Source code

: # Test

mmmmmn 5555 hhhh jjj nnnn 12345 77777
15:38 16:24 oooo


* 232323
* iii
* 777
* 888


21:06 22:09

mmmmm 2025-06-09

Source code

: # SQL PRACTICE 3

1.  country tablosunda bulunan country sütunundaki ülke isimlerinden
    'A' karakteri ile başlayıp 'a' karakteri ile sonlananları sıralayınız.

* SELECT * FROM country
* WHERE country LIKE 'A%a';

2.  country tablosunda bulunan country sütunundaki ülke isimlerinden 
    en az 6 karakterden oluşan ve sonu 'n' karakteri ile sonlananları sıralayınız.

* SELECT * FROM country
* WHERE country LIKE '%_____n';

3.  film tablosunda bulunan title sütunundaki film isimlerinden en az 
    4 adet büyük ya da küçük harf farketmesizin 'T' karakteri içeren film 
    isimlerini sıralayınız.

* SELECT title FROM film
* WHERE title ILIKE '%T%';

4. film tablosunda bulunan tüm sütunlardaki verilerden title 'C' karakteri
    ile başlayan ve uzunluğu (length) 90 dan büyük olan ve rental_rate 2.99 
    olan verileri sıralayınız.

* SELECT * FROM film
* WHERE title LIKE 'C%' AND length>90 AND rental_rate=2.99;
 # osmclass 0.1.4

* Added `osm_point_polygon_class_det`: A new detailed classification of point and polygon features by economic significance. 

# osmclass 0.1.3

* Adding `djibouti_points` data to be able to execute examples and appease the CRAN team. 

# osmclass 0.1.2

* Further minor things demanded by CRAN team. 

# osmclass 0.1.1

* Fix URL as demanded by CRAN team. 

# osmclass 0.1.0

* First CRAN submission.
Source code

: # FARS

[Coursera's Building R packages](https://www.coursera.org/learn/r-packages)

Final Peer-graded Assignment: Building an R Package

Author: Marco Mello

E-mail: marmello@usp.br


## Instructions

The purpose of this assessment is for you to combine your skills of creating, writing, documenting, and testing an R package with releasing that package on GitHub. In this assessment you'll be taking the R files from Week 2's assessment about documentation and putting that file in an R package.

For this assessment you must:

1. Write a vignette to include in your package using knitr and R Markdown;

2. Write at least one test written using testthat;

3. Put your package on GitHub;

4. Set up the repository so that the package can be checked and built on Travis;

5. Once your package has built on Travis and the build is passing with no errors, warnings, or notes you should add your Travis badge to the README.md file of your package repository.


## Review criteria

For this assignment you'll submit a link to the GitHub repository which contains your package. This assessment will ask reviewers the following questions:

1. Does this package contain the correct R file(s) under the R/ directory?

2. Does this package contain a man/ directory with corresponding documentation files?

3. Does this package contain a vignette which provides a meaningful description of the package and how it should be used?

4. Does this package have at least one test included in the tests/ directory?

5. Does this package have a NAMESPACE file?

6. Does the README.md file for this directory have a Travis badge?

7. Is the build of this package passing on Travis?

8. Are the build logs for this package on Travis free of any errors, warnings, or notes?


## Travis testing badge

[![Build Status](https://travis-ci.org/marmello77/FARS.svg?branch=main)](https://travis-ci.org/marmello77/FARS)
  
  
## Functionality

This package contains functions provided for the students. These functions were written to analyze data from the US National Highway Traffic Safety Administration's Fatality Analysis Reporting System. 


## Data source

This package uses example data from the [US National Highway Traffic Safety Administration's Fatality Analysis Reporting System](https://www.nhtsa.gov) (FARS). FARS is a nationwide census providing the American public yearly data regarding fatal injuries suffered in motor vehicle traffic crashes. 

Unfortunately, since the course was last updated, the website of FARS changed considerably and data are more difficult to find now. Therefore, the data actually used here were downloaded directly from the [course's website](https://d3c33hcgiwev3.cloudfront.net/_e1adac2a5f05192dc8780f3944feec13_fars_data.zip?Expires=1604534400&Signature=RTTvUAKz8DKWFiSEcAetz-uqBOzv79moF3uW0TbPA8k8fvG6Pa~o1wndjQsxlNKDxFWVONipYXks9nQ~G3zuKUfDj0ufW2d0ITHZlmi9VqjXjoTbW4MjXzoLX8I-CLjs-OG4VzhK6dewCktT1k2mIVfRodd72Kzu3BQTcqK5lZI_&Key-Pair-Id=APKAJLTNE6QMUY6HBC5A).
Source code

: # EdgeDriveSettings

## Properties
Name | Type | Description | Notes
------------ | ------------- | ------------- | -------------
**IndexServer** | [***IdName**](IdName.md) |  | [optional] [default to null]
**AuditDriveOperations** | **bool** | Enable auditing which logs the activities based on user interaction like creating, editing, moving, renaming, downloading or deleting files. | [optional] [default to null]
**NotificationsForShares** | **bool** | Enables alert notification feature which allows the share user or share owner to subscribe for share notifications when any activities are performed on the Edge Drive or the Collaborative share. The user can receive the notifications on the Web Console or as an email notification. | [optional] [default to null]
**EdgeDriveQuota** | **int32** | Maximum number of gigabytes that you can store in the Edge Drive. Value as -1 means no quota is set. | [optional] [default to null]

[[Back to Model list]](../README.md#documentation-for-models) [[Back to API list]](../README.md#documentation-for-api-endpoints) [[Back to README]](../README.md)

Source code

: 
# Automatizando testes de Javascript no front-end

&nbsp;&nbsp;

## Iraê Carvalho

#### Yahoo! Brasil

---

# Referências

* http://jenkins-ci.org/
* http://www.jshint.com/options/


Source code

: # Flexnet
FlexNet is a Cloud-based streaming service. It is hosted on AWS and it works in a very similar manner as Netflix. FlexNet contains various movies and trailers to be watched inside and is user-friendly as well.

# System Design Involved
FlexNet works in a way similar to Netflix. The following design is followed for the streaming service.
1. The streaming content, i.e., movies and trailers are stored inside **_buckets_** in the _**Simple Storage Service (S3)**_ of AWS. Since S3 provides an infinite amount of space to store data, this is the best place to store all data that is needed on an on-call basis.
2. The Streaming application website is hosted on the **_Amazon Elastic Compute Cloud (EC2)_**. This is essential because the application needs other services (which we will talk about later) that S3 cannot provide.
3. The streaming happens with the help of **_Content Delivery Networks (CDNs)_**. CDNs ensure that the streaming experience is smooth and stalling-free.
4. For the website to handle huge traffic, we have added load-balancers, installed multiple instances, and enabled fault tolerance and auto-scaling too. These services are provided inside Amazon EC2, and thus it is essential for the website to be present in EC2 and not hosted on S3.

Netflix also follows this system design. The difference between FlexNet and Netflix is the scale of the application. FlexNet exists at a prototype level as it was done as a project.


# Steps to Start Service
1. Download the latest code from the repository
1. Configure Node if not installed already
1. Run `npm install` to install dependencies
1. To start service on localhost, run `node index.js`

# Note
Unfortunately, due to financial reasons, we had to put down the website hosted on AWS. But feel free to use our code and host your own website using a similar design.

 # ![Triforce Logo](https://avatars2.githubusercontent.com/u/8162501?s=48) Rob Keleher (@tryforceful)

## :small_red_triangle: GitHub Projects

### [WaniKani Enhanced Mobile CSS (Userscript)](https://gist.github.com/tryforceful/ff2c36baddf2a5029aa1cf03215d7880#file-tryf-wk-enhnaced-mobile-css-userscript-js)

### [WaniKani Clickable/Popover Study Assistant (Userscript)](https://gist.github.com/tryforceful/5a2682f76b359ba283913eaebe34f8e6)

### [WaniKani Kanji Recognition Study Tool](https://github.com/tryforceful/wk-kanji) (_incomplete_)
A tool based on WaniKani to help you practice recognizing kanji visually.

○ ○ ○ ○ ○

◆ Exercise: Lines after the one containing "# osmclass 0.1.1" are not wanted; repeat exactly each line above from the first up to and including it.

◆ Your response:
Source code

: # Test

mmmmmn 5555 hhhh jjj nnnn 12345 77777
15:38 16:24 oooo


* 232323
* iii
* 777
* 888


21:06 22:09

mmmmm 2025-06-09

Source code

: # SQL PRACTICE 3

1.  country tablosunda bulunan country sütunundaki ülke isimlerinden
    'A' karakteri ile başlayıp 'a' karakteri ile sonlananları sıralayınız.

* SELECT * FROM country
* WHERE country LIKE 'A%a';

2.  country tablosunda bulunan country sütunundaki ülke isimlerinden 
    en az 6 karakterden oluşan ve sonu 'n' karakteri ile sonlananları sıralayınız.

* SELECT * FROM country
* WHERE country LIKE '%_____n';

3.  film tablosunda bulunan title sütunundaki film isimlerinden en az 
    4 adet büyük ya da küçük harf farketmesizin 'T' karakteri içeren film 
    isimlerini sıralayınız.

* SELECT title FROM film
* WHERE title ILIKE '%T%';

4. film tablosunda bulunan tüm sütunlardaki verilerden title 'C' karakteri
    ile başlayan ve uzunluğu (length) 90 dan büyük olan ve rental_rate 2.99 
    olan verileri sıralayınız.

* SELECT * FROM film
* WHERE title LIKE 'C%' AND length>90 AND rental_rate=2.99;
 # osmclass 0.1.4

* Added `osm_point_polygon_class_det`: A new detailed classification of point and polygon features by economic significance. 

# osmclass 0.1.3

* Adding `djibouti_points` data to be able to execute examples and appease the CRAN team. 

# osmclass 0.1.2

* Further minor things demanded by CRAN team. 

# osmclass 0.1.1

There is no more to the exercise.